What is being asked
An exact copy of the lines from the start of the material below through the line containing "A phrase is" is the required answer, and it includes no pictures.

Data provided
......
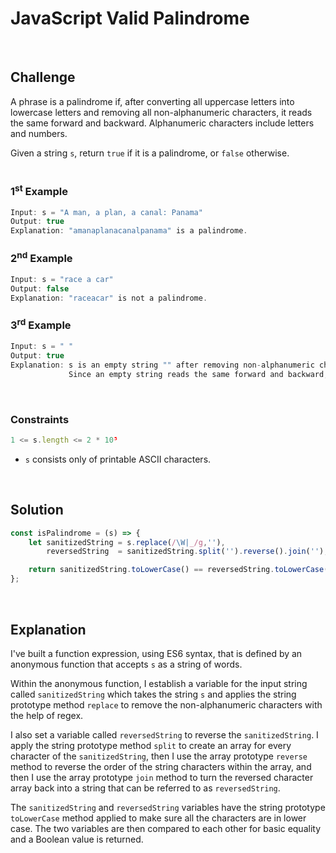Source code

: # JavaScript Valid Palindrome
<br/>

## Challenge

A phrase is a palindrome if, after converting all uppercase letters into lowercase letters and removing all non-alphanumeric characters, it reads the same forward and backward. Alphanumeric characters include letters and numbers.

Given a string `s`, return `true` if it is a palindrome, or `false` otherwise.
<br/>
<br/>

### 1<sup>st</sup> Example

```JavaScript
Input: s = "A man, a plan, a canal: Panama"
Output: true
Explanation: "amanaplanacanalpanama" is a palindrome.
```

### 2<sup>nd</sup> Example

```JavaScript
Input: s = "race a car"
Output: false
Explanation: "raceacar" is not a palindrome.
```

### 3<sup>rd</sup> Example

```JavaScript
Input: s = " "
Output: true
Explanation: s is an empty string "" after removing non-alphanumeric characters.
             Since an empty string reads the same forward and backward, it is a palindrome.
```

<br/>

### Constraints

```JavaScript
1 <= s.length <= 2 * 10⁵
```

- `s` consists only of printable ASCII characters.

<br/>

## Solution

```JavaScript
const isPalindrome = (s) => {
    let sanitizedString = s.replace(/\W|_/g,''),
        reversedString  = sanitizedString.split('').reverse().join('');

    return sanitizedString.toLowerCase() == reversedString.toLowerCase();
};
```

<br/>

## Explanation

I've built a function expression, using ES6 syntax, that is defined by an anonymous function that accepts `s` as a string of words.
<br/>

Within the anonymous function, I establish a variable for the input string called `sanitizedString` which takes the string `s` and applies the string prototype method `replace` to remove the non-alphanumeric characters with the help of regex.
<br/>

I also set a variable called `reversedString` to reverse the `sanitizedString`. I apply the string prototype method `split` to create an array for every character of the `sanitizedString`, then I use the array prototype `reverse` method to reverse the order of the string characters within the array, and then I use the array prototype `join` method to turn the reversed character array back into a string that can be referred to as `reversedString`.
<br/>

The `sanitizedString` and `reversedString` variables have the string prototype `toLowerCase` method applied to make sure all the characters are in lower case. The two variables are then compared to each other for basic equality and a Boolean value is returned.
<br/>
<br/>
......
Written response
Source code

: # JavaScript Valid Palindrome
<br/>

## Challenge

A phrase is a palindrome if, after converting all uppercase letters into lowercase letters and removing all non-alphanumeric characters, it reads the same forward and backward. Alphanumeric characters include letters and numbers.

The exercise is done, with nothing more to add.